### Exercise materials
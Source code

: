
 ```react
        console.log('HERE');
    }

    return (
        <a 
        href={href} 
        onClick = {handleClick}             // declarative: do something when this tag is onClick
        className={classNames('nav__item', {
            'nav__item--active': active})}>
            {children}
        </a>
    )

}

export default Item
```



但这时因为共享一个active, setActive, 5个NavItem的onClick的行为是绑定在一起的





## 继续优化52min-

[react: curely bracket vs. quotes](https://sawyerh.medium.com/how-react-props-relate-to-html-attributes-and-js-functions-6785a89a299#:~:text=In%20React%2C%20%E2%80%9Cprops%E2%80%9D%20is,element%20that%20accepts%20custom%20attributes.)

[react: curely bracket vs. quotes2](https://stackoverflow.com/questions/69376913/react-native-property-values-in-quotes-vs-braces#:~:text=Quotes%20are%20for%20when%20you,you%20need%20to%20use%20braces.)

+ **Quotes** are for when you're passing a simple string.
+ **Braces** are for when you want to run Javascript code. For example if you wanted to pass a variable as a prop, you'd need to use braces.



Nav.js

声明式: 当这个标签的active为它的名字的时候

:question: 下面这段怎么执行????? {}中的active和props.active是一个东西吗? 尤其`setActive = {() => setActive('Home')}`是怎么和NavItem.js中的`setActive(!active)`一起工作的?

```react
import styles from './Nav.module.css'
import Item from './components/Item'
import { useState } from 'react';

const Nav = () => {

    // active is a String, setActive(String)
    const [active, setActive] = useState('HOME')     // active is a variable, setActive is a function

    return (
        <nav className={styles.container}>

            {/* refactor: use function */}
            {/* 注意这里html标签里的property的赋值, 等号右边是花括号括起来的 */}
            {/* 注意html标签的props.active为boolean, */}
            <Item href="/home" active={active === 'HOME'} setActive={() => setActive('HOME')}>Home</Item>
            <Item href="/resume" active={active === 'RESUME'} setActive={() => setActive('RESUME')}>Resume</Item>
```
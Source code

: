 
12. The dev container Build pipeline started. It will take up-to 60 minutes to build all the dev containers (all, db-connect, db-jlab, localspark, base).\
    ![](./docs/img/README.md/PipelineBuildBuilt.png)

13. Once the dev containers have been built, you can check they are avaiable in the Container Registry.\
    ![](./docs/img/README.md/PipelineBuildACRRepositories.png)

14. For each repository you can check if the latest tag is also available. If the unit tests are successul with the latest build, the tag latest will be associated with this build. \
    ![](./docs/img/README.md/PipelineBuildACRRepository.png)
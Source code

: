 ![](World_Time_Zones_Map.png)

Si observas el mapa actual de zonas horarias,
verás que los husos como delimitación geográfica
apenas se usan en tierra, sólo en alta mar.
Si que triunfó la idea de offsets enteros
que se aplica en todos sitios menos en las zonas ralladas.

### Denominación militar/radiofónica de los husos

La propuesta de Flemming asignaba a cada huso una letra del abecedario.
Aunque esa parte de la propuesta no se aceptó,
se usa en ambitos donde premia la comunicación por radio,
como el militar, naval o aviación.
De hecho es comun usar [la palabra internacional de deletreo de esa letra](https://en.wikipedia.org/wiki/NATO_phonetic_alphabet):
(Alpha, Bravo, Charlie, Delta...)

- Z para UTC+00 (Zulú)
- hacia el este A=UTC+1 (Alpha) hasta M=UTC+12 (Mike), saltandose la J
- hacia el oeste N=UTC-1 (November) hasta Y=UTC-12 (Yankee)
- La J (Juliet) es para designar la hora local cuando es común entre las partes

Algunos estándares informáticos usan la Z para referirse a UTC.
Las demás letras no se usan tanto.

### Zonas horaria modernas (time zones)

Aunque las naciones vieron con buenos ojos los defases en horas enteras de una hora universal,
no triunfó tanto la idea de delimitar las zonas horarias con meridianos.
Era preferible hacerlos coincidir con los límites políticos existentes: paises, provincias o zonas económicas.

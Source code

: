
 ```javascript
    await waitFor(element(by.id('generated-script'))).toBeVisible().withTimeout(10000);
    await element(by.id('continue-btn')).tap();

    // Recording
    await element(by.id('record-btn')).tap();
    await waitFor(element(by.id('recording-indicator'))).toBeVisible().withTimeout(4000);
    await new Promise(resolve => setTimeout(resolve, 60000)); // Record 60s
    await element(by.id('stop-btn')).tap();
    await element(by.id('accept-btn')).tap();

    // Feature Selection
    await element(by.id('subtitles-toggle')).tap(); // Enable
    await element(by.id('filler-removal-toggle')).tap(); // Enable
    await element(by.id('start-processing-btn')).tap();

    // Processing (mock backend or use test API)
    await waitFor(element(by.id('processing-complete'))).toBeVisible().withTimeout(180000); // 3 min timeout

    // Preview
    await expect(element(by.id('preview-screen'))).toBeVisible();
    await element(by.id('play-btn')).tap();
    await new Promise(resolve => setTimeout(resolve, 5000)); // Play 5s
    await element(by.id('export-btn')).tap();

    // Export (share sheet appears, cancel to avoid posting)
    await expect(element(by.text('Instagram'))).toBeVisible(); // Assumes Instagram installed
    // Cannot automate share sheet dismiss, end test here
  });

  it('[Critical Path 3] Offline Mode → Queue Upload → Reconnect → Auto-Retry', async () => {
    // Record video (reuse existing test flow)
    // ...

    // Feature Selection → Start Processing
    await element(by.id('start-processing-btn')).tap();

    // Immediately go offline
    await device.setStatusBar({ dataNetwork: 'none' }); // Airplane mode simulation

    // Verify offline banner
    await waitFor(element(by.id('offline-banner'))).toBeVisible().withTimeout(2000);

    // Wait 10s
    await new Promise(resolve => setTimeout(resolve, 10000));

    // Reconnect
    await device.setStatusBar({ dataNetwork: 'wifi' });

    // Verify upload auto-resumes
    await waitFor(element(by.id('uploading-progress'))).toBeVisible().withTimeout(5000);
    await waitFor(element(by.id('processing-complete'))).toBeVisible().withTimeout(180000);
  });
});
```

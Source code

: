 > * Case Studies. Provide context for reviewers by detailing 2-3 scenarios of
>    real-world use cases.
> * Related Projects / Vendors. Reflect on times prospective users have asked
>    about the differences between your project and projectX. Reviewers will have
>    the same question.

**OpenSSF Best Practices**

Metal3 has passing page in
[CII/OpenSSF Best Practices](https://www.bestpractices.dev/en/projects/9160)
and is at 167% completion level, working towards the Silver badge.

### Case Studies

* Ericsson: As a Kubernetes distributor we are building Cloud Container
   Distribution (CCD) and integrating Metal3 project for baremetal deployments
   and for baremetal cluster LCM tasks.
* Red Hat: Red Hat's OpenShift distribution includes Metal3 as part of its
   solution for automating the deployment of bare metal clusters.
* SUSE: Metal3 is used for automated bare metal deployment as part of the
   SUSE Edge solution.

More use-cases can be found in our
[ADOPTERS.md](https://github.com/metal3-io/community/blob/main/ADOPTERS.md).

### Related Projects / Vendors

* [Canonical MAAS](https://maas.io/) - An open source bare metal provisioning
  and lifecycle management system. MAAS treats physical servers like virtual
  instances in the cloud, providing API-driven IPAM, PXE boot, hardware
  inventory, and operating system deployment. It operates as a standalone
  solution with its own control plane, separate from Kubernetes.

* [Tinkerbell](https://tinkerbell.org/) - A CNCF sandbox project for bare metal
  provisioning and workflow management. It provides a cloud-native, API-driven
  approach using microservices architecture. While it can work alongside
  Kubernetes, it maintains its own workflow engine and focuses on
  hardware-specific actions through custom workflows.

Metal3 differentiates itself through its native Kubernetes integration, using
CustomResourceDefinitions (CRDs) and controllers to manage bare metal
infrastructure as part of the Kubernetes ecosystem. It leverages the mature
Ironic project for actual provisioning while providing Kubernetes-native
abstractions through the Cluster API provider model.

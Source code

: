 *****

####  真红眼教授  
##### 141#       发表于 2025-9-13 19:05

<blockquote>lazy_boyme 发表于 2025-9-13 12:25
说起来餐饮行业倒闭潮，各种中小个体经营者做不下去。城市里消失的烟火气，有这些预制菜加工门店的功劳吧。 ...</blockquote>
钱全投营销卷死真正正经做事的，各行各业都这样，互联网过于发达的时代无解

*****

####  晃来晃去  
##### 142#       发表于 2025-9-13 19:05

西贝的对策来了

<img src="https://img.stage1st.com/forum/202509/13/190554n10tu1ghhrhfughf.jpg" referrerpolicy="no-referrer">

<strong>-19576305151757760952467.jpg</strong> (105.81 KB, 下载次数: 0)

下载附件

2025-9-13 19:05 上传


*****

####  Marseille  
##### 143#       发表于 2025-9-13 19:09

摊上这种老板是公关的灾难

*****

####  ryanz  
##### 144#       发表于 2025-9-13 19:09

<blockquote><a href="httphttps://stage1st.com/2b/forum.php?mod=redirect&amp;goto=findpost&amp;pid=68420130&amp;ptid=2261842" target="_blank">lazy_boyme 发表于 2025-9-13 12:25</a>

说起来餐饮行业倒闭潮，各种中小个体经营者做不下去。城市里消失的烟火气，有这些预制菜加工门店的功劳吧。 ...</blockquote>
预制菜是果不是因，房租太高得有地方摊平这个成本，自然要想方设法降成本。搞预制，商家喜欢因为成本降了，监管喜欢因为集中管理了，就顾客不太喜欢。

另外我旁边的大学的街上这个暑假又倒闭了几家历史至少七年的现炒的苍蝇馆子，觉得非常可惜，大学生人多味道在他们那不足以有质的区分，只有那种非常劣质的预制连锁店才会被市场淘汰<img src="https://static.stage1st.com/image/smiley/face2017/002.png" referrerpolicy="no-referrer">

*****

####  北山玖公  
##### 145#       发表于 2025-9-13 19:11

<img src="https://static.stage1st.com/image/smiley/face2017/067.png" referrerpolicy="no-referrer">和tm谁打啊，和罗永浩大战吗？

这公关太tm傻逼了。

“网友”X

### Work order
What lines in the data include the string "README"? Copy each one.

### Output
    ![](./docs/img/README.md/PipelineBuildBuilt.png)
    ![](./docs/img/README.md/PipelineBuildACRRepositories.png)
    ![](./docs/img/README.md/PipelineBuildACRRepository.png)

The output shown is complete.